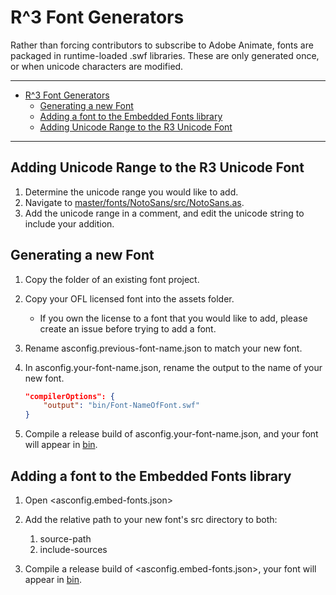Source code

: # R^3 Font Generators

Rather than forcing contributors to subscribe to Adobe Animate,
fonts are packaged in runtime-loaded .swf libraries.
These are only generated once,
or when unicode characters are modified.

---

- [R^3 Font Generators](#r3-font-generators)
  - [Generating a new Font](#generating-a-new-font)
  - [Adding a font to the Embedded Fonts library](#adding-a-font-to-the-embedded-fonts-library)
  - [Adding Unicode Range to the R3 Unicode Font](#adding-unicode-range-to-the-r3-unicode-font)

---

## Adding Unicode Range to the R3 Unicode Font

1. Determine the unicode range you would like to add.
2. Navigate to [master/fonts/NotoSans/src/NotoSans.as](NotoSans/src/NotoSans.as).
3. Add the unicode range in a comment, and edit the unicode string to include your addition.

## Generating a new Font

1. Copy the folder of an existing font project.
2. Copy your OFL licensed font into the assets folder.
   - If you own the license to a font that you would like to add,
     please create an issue before trying to add a font.
3. Rename asconfig.previous-font-name.json to match your new font.
4. In asconfig.your-font-name.json,
   rename the output to the name of your new font.

   ``` json
   "compilerOptions": {
       "output": "bin/Font-NameOfFont.swf"
   }
   ```

5. Compile a release build of asconfig.your-font-name.json, and your font will appear in [bin](bin/).

## Adding a font to the Embedded Fonts library

1. Open <asconfig.embed-fonts.json>
2. Add the relative path to your new font's src directory to both:
   1. source-path
   2. include-sources

3. Compile a release build of <asconfig.embed-fonts.json>,
   your font will appear in [bin](bin/).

================================

The answer should be one number: how many lines in the listing above contain "Generating".

2